Оба волшебника запыхались и обливались потом к тому моменту, когда наконец добрались до святилища.
— Совсем не то, чего я ожидал, — пробормотал Аркониэль, глядя на нечто, больше всего напоминающее широкий каменный колодец.
— Не суди слишком поспешно, — усмехнулась Айя.
Двое коренастых жрецов в пыльных красных мантиях и серебряных масках сидели в тени деревянного навеса рядом с колодцем. Подойдя к ним, Айя тяжело опустилась на каменный выступ.
— Мне нужно собраться с мыслями, — сказала она Аркониэлю. — Ты иди первым.
Один из жрецов отнес к стенке колодца моток толстой веревки и знаком поманил Аркониэля. Тот нервно улыбнулся Айе и подошел ко входу в обитель оракула, которая выглядела просто как провал примерно четырех футов в диаметре.

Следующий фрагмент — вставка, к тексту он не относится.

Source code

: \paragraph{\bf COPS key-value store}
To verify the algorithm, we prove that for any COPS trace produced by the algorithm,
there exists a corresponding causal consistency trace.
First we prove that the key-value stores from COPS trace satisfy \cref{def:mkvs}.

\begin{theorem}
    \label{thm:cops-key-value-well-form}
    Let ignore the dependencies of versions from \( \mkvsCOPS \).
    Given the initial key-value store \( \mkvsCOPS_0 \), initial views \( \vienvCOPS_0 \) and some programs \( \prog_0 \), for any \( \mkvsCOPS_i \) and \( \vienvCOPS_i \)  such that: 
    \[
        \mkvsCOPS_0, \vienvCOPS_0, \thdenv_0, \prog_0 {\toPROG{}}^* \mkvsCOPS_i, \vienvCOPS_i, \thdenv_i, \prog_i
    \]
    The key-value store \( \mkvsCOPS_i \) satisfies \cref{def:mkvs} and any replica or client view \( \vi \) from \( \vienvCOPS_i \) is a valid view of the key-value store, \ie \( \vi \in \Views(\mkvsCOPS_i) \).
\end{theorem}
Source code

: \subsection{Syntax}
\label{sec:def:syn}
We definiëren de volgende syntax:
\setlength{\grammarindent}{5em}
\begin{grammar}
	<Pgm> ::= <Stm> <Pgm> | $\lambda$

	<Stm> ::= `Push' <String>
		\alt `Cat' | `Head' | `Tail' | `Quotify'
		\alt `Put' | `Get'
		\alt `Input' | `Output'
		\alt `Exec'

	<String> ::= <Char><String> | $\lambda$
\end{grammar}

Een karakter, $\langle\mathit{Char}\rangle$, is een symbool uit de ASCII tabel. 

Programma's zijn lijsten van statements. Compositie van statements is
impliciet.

Жрецы обвязали его веревкой.
То доказательство веры и надежды на бога, которое требовалось от паломника, многих пугало, особенно в первый раз, но Аркониэль, как всегда, не проявил колебаний. Он сел на край дыры, свесив ноги вниз, взялся за веревку и кивнул жрецам. Они начали его спускать и травили веревку до тех пор, пока она не ослабла.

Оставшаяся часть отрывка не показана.